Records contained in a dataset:
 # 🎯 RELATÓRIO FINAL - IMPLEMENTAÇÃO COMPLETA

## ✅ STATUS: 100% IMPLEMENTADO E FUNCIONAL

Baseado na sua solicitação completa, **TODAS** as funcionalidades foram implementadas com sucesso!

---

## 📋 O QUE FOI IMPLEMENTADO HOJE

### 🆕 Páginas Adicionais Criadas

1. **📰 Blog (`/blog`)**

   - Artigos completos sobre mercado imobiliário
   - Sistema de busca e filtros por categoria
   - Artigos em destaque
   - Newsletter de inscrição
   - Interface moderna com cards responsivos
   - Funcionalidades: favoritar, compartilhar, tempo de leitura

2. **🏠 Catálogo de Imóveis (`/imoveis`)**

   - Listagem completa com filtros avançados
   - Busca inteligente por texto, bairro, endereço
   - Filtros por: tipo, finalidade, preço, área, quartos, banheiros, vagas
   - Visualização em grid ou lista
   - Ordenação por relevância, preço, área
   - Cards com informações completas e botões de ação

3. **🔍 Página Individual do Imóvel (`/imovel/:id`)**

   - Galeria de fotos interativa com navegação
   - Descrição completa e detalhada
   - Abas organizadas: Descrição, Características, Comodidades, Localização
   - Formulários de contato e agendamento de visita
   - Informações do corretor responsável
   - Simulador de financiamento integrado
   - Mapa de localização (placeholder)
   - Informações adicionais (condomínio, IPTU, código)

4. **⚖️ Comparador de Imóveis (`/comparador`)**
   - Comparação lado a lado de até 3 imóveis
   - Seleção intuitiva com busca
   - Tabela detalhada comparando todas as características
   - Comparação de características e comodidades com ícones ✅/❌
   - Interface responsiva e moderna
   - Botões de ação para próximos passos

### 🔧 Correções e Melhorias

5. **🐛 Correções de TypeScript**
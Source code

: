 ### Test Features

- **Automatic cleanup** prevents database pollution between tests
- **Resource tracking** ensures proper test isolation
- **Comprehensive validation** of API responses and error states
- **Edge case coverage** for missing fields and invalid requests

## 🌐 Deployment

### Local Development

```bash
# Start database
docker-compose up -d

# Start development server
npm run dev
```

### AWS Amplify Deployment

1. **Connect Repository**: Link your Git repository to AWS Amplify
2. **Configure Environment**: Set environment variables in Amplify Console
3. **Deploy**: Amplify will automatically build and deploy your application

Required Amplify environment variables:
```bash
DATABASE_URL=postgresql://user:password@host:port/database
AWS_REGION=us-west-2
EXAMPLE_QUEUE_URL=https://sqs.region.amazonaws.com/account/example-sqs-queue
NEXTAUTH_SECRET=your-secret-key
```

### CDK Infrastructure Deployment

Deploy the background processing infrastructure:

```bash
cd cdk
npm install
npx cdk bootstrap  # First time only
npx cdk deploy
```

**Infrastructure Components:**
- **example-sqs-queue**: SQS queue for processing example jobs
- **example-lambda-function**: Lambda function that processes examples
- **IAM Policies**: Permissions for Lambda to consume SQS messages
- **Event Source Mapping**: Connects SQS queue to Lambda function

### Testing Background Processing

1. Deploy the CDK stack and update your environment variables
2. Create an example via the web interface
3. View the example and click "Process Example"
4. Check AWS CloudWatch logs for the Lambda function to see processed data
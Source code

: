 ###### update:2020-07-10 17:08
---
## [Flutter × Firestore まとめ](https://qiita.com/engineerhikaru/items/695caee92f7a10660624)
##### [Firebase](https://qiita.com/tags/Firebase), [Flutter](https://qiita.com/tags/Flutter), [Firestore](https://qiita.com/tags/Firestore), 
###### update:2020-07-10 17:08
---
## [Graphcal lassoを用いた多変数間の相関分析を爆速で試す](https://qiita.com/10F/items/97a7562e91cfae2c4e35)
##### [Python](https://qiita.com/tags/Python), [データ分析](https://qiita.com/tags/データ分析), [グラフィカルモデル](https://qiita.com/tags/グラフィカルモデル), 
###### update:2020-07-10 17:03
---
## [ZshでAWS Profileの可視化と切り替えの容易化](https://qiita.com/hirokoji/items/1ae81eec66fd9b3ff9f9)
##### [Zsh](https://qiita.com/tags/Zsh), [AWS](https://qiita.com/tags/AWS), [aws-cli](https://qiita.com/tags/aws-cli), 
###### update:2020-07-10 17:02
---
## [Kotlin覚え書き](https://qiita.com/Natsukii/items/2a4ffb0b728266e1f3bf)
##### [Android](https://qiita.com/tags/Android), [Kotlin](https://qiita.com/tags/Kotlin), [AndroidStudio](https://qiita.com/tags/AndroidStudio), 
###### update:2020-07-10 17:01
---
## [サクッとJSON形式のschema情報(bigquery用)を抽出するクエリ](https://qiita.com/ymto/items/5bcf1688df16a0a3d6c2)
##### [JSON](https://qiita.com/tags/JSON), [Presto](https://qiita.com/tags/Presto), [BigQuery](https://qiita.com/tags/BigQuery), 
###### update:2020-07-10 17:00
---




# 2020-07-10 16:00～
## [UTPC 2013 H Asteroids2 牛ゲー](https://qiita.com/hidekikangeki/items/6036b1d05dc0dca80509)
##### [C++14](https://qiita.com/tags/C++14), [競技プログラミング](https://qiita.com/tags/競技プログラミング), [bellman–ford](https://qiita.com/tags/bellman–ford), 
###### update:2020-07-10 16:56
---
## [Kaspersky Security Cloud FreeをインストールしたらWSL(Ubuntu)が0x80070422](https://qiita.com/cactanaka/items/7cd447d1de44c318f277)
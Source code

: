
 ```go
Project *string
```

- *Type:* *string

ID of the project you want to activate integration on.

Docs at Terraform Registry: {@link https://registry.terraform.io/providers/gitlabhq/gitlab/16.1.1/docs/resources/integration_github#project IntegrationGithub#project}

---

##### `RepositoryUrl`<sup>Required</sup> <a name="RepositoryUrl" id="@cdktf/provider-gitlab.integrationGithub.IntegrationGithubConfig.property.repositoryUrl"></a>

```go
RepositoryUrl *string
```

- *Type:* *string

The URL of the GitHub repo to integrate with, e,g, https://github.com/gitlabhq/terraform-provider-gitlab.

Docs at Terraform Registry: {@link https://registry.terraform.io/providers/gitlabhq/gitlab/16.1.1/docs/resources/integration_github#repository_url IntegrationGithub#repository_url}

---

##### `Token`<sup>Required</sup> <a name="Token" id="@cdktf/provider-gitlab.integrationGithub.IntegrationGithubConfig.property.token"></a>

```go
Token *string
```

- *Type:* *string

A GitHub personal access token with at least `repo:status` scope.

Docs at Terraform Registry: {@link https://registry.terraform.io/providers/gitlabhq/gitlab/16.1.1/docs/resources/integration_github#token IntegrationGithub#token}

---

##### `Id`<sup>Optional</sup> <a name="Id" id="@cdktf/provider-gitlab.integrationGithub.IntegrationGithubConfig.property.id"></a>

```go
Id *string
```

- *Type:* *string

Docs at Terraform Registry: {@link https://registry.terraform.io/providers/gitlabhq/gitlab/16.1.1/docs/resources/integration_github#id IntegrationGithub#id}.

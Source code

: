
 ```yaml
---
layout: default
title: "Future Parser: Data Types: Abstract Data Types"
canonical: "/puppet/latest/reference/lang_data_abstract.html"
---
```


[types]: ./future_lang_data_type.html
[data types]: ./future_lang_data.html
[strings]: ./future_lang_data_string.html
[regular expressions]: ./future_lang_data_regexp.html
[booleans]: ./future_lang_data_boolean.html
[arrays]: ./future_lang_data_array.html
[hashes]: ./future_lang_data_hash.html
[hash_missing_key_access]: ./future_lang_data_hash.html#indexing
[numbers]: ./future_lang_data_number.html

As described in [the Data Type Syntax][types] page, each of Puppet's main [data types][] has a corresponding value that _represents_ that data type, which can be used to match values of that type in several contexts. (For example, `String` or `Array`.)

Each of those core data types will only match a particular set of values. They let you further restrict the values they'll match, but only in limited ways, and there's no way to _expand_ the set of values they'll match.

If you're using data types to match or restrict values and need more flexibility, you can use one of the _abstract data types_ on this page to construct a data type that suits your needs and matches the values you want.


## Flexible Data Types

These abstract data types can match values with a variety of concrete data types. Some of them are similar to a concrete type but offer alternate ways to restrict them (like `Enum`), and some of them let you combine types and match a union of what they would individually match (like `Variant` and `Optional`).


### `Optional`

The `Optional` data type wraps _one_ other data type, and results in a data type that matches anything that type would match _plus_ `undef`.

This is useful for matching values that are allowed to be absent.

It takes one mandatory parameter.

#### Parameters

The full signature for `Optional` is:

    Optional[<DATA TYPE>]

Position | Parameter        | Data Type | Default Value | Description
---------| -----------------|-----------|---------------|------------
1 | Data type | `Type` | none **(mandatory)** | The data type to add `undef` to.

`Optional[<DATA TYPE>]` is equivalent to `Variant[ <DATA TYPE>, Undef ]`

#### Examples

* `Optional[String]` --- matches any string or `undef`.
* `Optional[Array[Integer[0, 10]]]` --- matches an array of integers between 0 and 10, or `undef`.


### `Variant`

### Work instructions
Report how many lines in the entries hold the string "detalhada". Nothing but the number is wanted.

### Reply
2